The giant sniffs and smiles. "Be wary -- its easy for smells to be decieving. Though I've no predilection for where we begin."


----------



## Erekose13 (Jun 2, 2005)

"The third option does appear to be the most enticing." concludes Scinathar in agreement.


----------



## Isida Kep'Tukari (Jun 3, 2005)

*Soevi nods, and draws a design upon her chest.  Briefly an image of armor flashes before your eyes before disappearing.*

"Ok, I'm ready.  Let's go," she says, and grips her staff tightly.

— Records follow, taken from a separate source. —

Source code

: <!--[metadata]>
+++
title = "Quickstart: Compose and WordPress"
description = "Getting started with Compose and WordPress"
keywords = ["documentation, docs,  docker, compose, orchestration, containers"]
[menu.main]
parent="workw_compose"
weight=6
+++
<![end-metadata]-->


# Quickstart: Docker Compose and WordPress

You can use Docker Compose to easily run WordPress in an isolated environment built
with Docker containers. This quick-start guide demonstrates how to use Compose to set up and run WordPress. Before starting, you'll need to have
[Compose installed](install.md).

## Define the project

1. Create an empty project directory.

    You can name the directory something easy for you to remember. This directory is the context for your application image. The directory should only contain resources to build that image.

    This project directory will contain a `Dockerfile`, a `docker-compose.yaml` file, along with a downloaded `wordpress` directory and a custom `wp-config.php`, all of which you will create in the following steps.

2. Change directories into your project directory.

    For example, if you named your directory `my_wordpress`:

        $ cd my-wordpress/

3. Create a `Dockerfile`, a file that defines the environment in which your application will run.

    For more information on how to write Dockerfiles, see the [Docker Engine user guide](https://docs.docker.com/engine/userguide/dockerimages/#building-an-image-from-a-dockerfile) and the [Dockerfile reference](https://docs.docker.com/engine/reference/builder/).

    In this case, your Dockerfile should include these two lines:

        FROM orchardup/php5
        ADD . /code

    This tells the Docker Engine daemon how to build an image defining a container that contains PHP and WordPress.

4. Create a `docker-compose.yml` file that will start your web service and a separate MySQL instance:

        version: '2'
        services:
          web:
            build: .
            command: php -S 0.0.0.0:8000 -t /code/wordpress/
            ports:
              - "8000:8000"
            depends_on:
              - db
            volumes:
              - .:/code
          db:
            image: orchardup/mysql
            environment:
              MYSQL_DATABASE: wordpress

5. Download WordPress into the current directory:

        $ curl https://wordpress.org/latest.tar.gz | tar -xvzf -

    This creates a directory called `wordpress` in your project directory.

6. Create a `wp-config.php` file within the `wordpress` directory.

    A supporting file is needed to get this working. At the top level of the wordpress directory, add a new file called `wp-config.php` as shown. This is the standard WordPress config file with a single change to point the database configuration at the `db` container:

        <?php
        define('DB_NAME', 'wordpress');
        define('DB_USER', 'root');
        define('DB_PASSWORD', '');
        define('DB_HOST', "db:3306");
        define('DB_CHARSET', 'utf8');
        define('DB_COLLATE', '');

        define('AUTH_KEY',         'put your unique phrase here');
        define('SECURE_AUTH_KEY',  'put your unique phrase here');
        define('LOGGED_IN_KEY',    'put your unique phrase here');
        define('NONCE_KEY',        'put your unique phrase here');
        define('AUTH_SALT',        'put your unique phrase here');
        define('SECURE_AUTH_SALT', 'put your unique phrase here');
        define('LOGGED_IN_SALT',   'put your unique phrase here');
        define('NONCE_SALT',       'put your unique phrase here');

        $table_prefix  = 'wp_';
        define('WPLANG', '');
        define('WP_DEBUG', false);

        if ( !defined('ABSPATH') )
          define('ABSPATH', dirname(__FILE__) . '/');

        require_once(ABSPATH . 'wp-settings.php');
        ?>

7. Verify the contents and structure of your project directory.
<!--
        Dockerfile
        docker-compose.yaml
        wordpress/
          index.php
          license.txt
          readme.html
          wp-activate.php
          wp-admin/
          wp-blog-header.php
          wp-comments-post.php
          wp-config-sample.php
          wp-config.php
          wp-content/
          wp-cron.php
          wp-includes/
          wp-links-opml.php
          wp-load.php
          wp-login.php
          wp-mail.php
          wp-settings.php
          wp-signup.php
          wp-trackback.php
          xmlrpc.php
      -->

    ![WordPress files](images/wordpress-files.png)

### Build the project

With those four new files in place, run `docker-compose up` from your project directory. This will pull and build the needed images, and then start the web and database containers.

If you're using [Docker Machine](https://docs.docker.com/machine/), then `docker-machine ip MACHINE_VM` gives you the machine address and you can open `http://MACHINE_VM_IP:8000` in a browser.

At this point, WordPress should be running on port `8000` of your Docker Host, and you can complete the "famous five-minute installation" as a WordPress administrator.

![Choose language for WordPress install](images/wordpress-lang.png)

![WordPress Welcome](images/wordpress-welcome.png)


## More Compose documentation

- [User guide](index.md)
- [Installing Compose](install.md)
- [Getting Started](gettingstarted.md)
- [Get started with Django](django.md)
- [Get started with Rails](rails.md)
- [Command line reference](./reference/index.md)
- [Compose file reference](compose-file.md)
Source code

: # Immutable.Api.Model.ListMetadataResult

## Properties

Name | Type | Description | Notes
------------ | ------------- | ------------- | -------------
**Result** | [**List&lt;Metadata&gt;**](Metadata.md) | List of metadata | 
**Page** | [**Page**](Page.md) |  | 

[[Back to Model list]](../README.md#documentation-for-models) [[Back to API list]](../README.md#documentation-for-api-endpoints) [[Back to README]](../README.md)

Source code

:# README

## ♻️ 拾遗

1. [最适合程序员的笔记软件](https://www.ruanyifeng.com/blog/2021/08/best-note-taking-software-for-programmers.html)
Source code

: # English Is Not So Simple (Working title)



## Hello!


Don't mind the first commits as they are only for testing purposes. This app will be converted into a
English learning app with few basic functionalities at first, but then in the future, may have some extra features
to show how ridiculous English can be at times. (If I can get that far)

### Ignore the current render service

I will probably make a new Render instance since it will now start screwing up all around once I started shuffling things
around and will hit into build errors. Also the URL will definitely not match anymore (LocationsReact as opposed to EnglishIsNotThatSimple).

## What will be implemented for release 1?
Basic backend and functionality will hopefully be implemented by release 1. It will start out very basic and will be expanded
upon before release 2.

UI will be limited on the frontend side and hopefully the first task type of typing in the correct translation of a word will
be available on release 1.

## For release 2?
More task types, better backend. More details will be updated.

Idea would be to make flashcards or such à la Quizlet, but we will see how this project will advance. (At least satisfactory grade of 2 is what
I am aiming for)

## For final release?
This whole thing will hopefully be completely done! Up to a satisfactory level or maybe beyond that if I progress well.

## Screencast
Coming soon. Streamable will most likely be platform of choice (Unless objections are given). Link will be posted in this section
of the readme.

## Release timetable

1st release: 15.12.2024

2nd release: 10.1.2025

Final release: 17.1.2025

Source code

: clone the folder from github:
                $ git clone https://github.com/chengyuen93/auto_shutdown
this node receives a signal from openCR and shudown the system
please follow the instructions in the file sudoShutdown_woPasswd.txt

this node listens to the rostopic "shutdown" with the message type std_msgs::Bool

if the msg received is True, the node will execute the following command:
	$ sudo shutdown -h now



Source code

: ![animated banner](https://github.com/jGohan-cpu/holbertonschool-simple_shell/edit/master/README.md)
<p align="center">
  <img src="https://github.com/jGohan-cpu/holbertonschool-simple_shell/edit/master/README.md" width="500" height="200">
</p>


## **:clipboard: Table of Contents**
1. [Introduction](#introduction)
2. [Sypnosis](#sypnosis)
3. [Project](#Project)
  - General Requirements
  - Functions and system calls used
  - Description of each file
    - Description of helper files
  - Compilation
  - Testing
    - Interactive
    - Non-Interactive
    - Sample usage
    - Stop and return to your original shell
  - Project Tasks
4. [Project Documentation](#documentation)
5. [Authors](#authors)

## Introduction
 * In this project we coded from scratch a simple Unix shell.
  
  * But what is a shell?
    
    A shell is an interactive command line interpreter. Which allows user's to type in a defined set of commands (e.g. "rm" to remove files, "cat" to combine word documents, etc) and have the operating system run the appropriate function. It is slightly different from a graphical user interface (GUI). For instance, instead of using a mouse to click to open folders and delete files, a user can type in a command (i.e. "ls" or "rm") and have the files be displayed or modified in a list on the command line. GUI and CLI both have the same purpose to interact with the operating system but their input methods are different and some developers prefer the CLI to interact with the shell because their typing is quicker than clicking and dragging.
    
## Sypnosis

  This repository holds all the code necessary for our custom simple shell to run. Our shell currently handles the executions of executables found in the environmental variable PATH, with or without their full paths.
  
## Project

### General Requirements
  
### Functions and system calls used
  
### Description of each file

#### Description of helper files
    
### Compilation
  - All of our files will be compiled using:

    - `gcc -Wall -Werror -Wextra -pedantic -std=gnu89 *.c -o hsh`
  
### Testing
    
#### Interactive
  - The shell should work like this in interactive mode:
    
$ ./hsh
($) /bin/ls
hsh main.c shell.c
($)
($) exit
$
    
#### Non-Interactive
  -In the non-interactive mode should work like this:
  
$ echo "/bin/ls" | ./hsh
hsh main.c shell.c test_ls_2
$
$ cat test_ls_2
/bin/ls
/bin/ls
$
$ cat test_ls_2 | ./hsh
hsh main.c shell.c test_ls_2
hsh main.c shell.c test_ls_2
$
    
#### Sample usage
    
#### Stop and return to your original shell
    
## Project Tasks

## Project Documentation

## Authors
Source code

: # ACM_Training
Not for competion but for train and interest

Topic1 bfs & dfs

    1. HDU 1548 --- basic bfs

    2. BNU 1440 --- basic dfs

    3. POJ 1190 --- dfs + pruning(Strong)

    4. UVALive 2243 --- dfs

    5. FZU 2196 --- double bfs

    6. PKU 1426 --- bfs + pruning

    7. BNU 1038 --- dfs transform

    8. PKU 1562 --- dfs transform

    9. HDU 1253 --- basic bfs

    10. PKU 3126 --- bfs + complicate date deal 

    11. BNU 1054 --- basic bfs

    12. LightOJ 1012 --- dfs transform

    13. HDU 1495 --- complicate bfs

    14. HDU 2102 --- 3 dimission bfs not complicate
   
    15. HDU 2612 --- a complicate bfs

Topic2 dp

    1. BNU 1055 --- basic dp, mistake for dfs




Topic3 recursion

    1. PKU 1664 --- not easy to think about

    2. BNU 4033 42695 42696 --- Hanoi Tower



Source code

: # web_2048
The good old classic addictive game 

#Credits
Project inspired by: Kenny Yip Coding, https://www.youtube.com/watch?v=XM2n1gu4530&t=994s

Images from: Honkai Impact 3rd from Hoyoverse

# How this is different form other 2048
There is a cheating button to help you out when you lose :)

OOC - Can I get a marching order (we're looking at single file) and any precautions people are taking?  And who has a light source?


----------



## hero4hire (Jun 3, 2005)

*Leondegrance-human*

"If I had known I would be spelunking, I might have brought some of my equipment, but alas..." *Sighs deeply, and readies Pick and Shield.* "I concur, let us explore ypur third cave. I dont suppose one of you fellows have a torch? It is already a little dim for me."


----------



## Rystil Arden (Jun 3, 2005)

*Vayj casts Heightened Ability Boost (Lesser) on himself and Soevi, as well as Lesser Beastskin on Soevi.*


----------



## Isida Kep'Tukari (Jun 4, 2005)

*Soevi looks back at Vayj with a brilliant smile of appreciation before taking her place in line.  She conjures a light and sets it upon her staff, allowing everyone to see.  Ke'ch'rhal takes point, followed by Balthazar, Soevi, Vayj, Ra-Pharod, Leondegrance, and Scinathar.  Inside the cave is moist with puddles of water on the floor and a film of slick clay lining the walls.  Ahead the ceiling slopes down to about five feet high, and a stiff breeze blows out from the passage ahead.*

*As the dracha moves in carefully, the corridor suddenly goes dark, Soevi's light globe going dark.  Those with darkvision are as blind as those without, and Ke'ch'rhal suddenly finds himself teetering on the edge of a pit.  Water licks at his claws, indicating the corridor ahead is filled with water.  Something slams into the dracha's shoulder, long and thin and sharp, drawing blood and causing pain.  Harsh breathing comes from somewhere ahead as something shatters against the wall by Ra-Pharod's head.*

OOC - 
Initative
Balthazar - 25
Ke'ch'rhal - 22
Scinathar - 20
Soevi - 18
Enemies - 17
Leondegrance - 14
Vayj - 11
Ra-Pharod - 6


----------



## Rystil Arden (Jun 4, 2005)

*Vayj lands protectively and comfortingly on Soevi's shoulder and whispers.*

"If we stay in contact, it will help make sure we do not get separated in the darkness, which is a nasty tactic that darkness-using monsters usually try to use to make their conquest easier."


----------



## ender_wiggin (Jun 4, 2005)

_The lightglobe went out._

*The giant grunts as something nearly hits him in the head, instinctively ducks, and whispers, "My apologies. I do not believe I can dispel this magical darkness."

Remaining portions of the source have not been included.